=== INSTRUCTIONS FOR THE TASK ===
Word for word, restate the entries below, but exclude the images.

### DATA FOR THE TASK ###

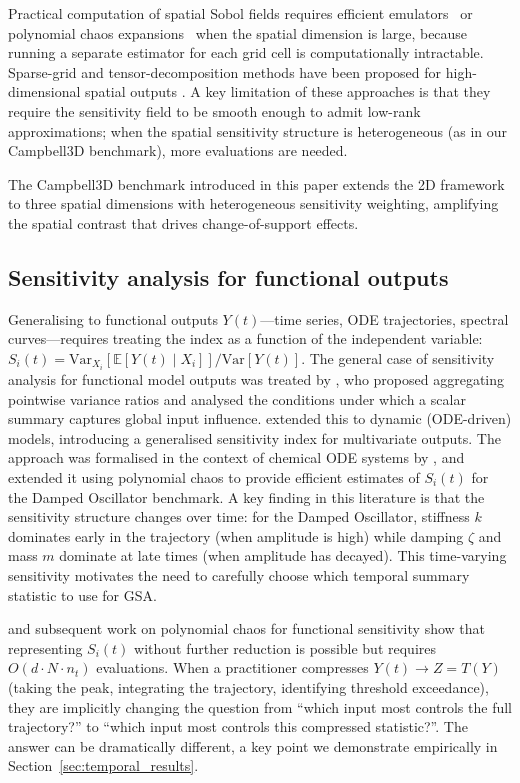 \documentclass[11pt,onecolumn]{article}
\begin{document}
Practical computation of spatial Sobol fields requires efficient
emulators~\citep{Oakley2004} or polynomial chaos
expansions~\citep{Sudret2008} when the spatial dimension is large, because
running a separate estimator for each grid cell is computationally intractable.
Sparse-grid and tensor-decomposition methods have been proposed for high-dimensional
spatial outputs \citep{Buzzard2012,Blatman2011}. A key limitation of these
approaches is that they require the sensitivity field to be smooth enough to
admit low-rank approximations; when the spatial sensitivity structure is
heterogeneous (as in our Campbell3D benchmark), more evaluations are needed.

The Campbell3D benchmark introduced in this paper extends the 2D framework
to three spatial dimensions with heterogeneous sensitivity weighting, amplifying
the spatial contrast that drives change-of-support effects.

\subsection{Sensitivity analysis for functional outputs}
\label{sec:lit_functional}

Generalising to functional outputs $Y(t)$---time series, ODE trajectories,
spectral curves---requires treating the index as a function of the independent
variable: $S_i(t) = \mathrm{Var}_{X_i}[\mathbb{E}[Y(t) \mid X_i]] / \mathrm{Var}[Y(t)]$.
The general case of sensitivity analysis for functional model outputs was treated
by \citet{Campbell2006}, who proposed aggregating pointwise variance ratios and
analysed the conditions under which a scalar summary captures global input
influence. \citet{Lamboni2011} extended this to dynamic (ODE-driven) models,
introducing a generalised sensitivity index for multivariate outputs.
The approach was formalised in the context of chemical ODE
systems by \citet{Saltelli2005}, and \citet{Sudret2008} extended it using polynomial chaos to provide
efficient estimates of $S_i(t)$ for the Damped Oscillator benchmark.
A key finding in this literature is that the sensitivity structure changes over
time: for the Damped Oscillator, stiffness $k$ dominates early in the trajectory
(when amplitude is high) while damping $\zeta$ and mass $m$ dominate at late
times (when amplitude has decayed). This time-varying sensitivity motivates the
need to carefully choose which temporal summary statistic to use for GSA.

\citet{Sudret2008} and subsequent work on polynomial chaos for functional
sensitivity \citep{Blatman2011,Crestaux2009,XiuKarniadakis2002} show that representing $S_i(t)$ without further
reduction is possible but requires $O(d \cdot N \cdot n_t)$ evaluations.
When a practitioner compresses $Y(t) \to Z = T(Y)$ (taking the peak, integrating
the trajectory, identifying threshold exceedance), they are implicitly changing
the question from ``which input most controls the full trajectory?'' to ``which
input most controls this compressed statistic?''. The answer can be dramatically
different, a key point we demonstrate empirically in Section~\ref{sec:temporal_results}.
\end{document}
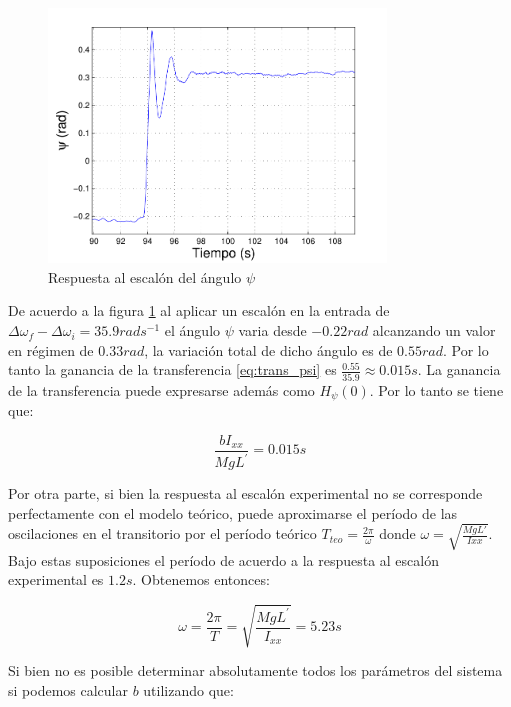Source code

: \documentclass[main]{subfiles}
\begin{document}
\begin{figure}
  \centering
 \includegraphics[width=0.8\textwidth]{./pics_verificacion/esc_psi}
  \caption{Respuesta al escal\'on del \'angulo $\psi$}
  \label{fig:esc_psi}
\end{figure}

De acuerdo a la figura \ref{fig:esc_psi} al aplicar un escal\'on en la entrada de $\Delta \omega_f - \Delta \omega_i = 35.9 rad s^{-1}$ el \'angulo $\psi$ varia desde $-0.22 rad$ alcanzando un valor en r\'egimen de $0.33 rad$, la variaci\'on total de dicho \'angulo es de $0.55 rad$. Por lo tanto la ganancia de la transferencia \ref{eq:trans_psi} es $\frac{0.55}{35.9}  \approx 0.015 s$. La ganancia de la transferencia puede expresarse adem\'as como $H_{\psi}(0)$. Por lo tanto se tiene que:

\begin{equation}
\frac{bI_{xx}}{MgL^\prime} = 0.015 s
\end{equation}

Por otra parte, si bien la respuesta al escal\'on experimental no se corresponde perfectamente con el modelo te\'orico, puede aproximarse el per\'iodo de las oscilaciones en el transitorio por el per\'iodo te\'orico $T_{teo} = \frac{2\pi}{\omega}$ donde $\omega = \sqrt{\frac{MgL\prime}{Ixx}}$. Bajo estas suposiciones el per\'iodo de acuerdo a la respuesta al escal\'on experimental es $1.2s$. Obtenemos entonces:

\begin{equation}
\omega = \frac{2\pi}{T} = \sqrt{\frac{MgL^\prime}{I_{xx}}}=5.23 s
\end{equation}

Si bien no es posible determinar absolutamente todos los par\'ametros del sistema si podemos calcular $b$ utilizando que:
\end{document}
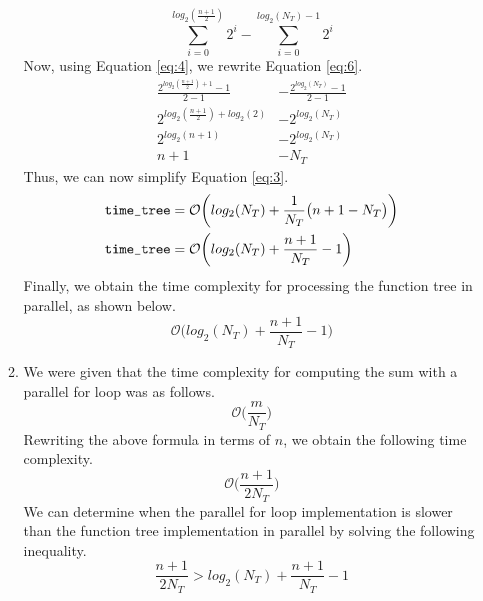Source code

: \documentclass[11pt]{article}
\begin{document}
\begin{enumerate}[leftmargin=0.9in]
\begin{enumerate}[leftmargin=0.3in]
           \begin{equation} \label{eq:6}
               \sum_{i = 0}^{log_2(\frac{n + 1}{2})} 2^i - \sum_{i = 0}^{log_2(N_T) - 1} 2^i 
           \end{equation}
           Now, using Equation \ref{eq:4}, we rewrite Equation \ref{eq:6}.
           \begin{align*}
               \frac{2^{log_2(\frac{n + 1}{2}) + 1} - 1}{2 - 1} &- \frac{2^{log_2(N_T)} - 1}{2 - 1} \\
               2^{log_2(\frac{n + 1}{2}) + log_2(2)} &- 2^{log_2(N_T)} \\
               2^{log_2(n + 1)} &- 2^{log_2(N_T)} \\
               n + 1 &- N_T 
           \end{align*}
           Thus, we can now simplify Equation \ref{eq:3}.
           \begin{align*}
               \text{{\fontfamily{cmtt}\selectfont time\_tree}} &= \mathcal{O}\bigg(log_2(N_T) + \frac{1}{N_T}\big(n + 1 - N_T \big) \bigg) \\
               \text{{\fontfamily{cmtt}\selectfont time\_tree}} &= \mathcal{O}\bigg(log_2(N_T) + \frac{n + 1}{N_T} - 1 \bigg)
           \end{align*}
           Finally, we obtain the time complexity for processing the function tree in parallel, as shown below.
           \begin{equation} \label{eq:7}
               \mathcal{O}\bigg(log_2(N_T) + \frac{n + 1}{N_T} - 1 \bigg)
           \end{equation}
       \item
           We were given that the time complexity for computing the sum with a parallel for loop was as follows.
           \begin{equation*}
               \mathcal{O}\bigg( \frac{m}{N_T} \bigg)
           \end{equation*}
           Rewriting the above formula in terms of $n$, we obtain the following time complexity.
           \begin{equation} \label{eq:8}
               \mathcal{O}\bigg( \frac{n + 1}{2N_T} \bigg)
           \end{equation}
           We can determine when the parallel for loop implementation is slower than the function tree implementation in parallel by solving the following inequality.
           \begin{equation} \label{eq:9}
               \frac{n + 1}{2N_T} > log_2(N_T) + \frac{n + 1}{N_T} - 1

\end{equation}
\end{enumerate}
\end{enumerate}
\end{document}
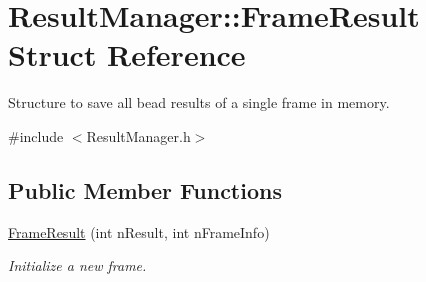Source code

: \hypertarget{struct_result_manager_1_1_frame_result}{}\section{Result\+Manager\+:\+:Frame\+Result Struct Reference}
\label{struct_result_manager_1_1_frame_result}


Structure to save all bead results of a single frame in memory.  




{\ttfamily \#include $<$Result\+Manager.\+h$>$}

\subsection*{Public Member Functions}
\begin{DoxyCompactItemize}
\item 
\hyperlink{struct_result_manager_1_1_frame_result_a2d8d206f9a774cd500cb3a3c5301b0e6}{Frame\+Result} (int n\+Result, int n\+Frame\+Info)
\begin{DoxyCompactList}\small\item\em Initialize a new frame. \end{DoxyCompactList}\end{DoxyCompactItemize}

###

=== ANSWER SECTION ===
 \documentclass[11pt,onecolumn]{article}
\begin{document}
Practical computation of spatial Sobol fields requires efficient
emulators~\citep{Oakley2004} or polynomial chaos
expansions~\citep{Sudret2008} when the spatial dimension is large, because
running a separate estimator for each grid cell is computationally intractable.
Sparse-grid and tensor-decomposition methods have been proposed for high-dimensional
spatial outputs \citep{Buzzard2012,Blatman2011}. A key limitation of these
approaches is that they require the sensitivity field to be smooth enough to
admit low-rank approximations; when the spatial sensitivity structure is
heterogeneous (as in our Campbell3D benchmark), more evaluations are needed.

The Campbell3D benchmark introduced in this paper extends the 2D framework
to three spatial dimensions with heterogeneous sensitivity weighting, amplifying
the spatial contrast that drives change-of-support effects.

\subsection{Sensitivity analysis for functional outputs}
\label{sec:lit_functional}

Generalising to functional outputs $Y(t)$---time series, ODE trajectories,
spectral curves---requires treating the index as a function of the independent
variable: $S_i(t) = \mathrm{Var}_{X_i}[\mathbb{E}[Y(t) \mid X_i]] / \mathrm{Var}[Y(t)]$.
The general case of sensitivity analysis for functional model outputs was treated
by \citet{Campbell2006}, who proposed aggregating pointwise variance ratios and
analysed the conditions under which a scalar summary captures global input
influence. \citet{Lamboni2011} extended this to dynamic (ODE-driven) models,
introducing a generalised sensitivity index for multivariate outputs.
The approach was formalised in the context of chemical ODE
systems by \citet{Saltelli2005}, and \citet{Sudret2008} extended it using polynomial chaos to provide
efficient estimates of $S_i(t)$ for the Damped Oscillator benchmark.
A key finding in this literature is that the sensitivity structure changes over
time: for the Damped Oscillator, stiffness $k$ dominates early in the trajectory
(when amplitude is high) while damping $\zeta$ and mass $m$ dominate at late
times (when amplitude has decayed). This time-varying sensitivity motivates the
need to carefully choose which temporal summary statistic to use for GSA.

\citet{Sudret2008} and subsequent work on polynomial chaos for functional
sensitivity \citep{Blatman2011,Crestaux2009,XiuKarniadakis2002} show that representing $S_i(t)$ without further
reduction is possible but requires $O(d \cdot N \cdot n_t)$ evaluations.
When a practitioner compresses $Y(t) \to Z = T(Y)$ (taking the peak, integrating
the trajectory, identifying threshold exceedance), they are implicitly changing
the question from ``which input most controls the full trajectory?'' to ``which
input most controls this compressed statistic?''. The answer can be dramatically
different, a key point we demonstrate empirically in Section~\ref{sec:temporal_results}.
\end{document}
Source code

: \documentclass[main]{subfiles}
\begin{document}
\begin{figure}
  \centering
 \includegraphics[width=0.8\textwidth]{./pics_verificacion/esc_psi}
  \caption{Respuesta al escal\'on del \'angulo $\psi$}
  \label{fig:esc_psi}
\end{figure}

De acuerdo a la figura \ref{fig:esc_psi} al aplicar un escal\'on en la entrada de $\Delta \omega_f - \Delta \omega_i = 35.9 rad s^{-1}$ el \'angulo $\psi$ varia desde $-0.22 rad$ alcanzando un valor en r\'egimen de $0.33 rad$, la variaci\'on total de dicho \'angulo es de $0.55 rad$. Por lo tanto la ganancia de la transferencia \ref{eq:trans_psi} es $\frac{0.55}{35.9}  \approx 0.015 s$. La ganancia de la transferencia puede expresarse adem\'as como $H_{\psi}(0)$. Por lo tanto se tiene que:

\begin{equation}
\frac{bI_{xx}}{MgL^\prime} = 0.015 s
\end{equation}

Por otra parte, si bien la respuesta al escal\'on experimental no se corresponde perfectamente con el modelo te\'orico, puede aproximarse el per\'iodo de las oscilaciones en el transitorio por el per\'iodo te\'orico $T_{teo} = \frac{2\pi}{\omega}$ donde $\omega = \sqrt{\frac{MgL\prime}{Ixx}}$. Bajo estas suposiciones el per\'iodo de acuerdo a la respuesta al escal\'on experimental es $1.2s$. Obtenemos entonces:

\begin{equation}
\omega = \frac{2\pi}{T} = \sqrt{\frac{MgL^\prime}{I_{xx}}}=5.23 s
\end{equation}

Si bien no es posible determinar absolutamente todos los par\'ametros del sistema si podemos calcular $b$ utilizando que:
\end{document}
Source code

: \documentclass[11pt]{article}
\begin{document}
\begin{enumerate}[leftmargin=0.9in]
\begin{enumerate}[leftmargin=0.3in]
           \begin{equation} \label{eq:6}
               \sum_{i = 0}^{log_2(\frac{n + 1}{2})} 2^i - \sum_{i = 0}^{log_2(N_T) - 1} 2^i 
           \end{equation}
           Now, using Equation \ref{eq:4}, we rewrite Equation \ref{eq:6}.
           \begin{align*}
               \frac{2^{log_2(\frac{n + 1}{2}) + 1} - 1}{2 - 1} &- \frac{2^{log_2(N_T)} - 1}{2 - 1} \\
               2^{log_2(\frac{n + 1}{2}) + log_2(2)} &- 2^{log_2(N_T)} \\
               2^{log_2(n + 1)} &- 2^{log_2(N_T)} \\
               n + 1 &- N_T 
           \end{align*}
           Thus, we can now simplify Equation \ref{eq:3}.
           \begin{align*}
               \text{{\fontfamily{cmtt}\selectfont time\_tree}} &= \mathcal{O}\bigg(log_2(N_T) + \frac{1}{N_T}\big(n + 1 - N_T \big) \bigg) \\
               \text{{\fontfamily{cmtt}\selectfont time\_tree}} &= \mathcal{O}\bigg(log_2(N_T) + \frac{n + 1}{N_T} - 1 \bigg)
           \end{align*}
           Finally, we obtain the time complexity for processing the function tree in parallel, as shown below.
           \begin{equation} \label{eq:7}
               \mathcal{O}\bigg(log_2(N_T) + \frac{n + 1}{N_T} - 1 \bigg)
           \end{equation}
       \item
           We were given that the time complexity for computing the sum with a parallel for loop was as follows.
           \begin{equation*}
               \mathcal{O}\bigg( \frac{m}{N_T} \bigg)
           \end{equation*}
           Rewriting the above formula in terms of $n$, we obtain the following time complexity.
           \begin{equation} \label{eq:8}
               \mathcal{O}\bigg( \frac{n + 1}{2N_T} \bigg)
           \end{equation}
           We can determine when the parallel for loop implementation is slower than the function tree implementation in parallel by solving the following inequality.
           \begin{equation} \label{eq:9}
               \frac{n + 1}{2N_T} > log_2(N_T) + \frac{n + 1}{N_T} - 1

\end{equation}
\end{enumerate}
\end{enumerate}
\end{document}
Source code

: \hypertarget{struct_result_manager_1_1_frame_result}{}\section{Result\+Manager\+:\+:Frame\+Result Struct Reference}
\label{struct_result_manager_1_1_frame_result}


Structure to save all bead results of a single frame in memory.  




{\ttfamily \#include $<$Result\+Manager.\+h$>$}

\subsection*{Public Member Functions}
\begin{DoxyCompactItemize}
\item 
\hyperlink{struct_result_manager_1_1_frame_result_a2d8d206f9a774cd500cb3a3c5301b0e6}{Frame\+Result} (int n\+Result, int n\+Frame\+Info)
\begin{DoxyCompactList}\small\item\em Initialize a new frame. \end{DoxyCompactList}\end{DoxyCompactItemize}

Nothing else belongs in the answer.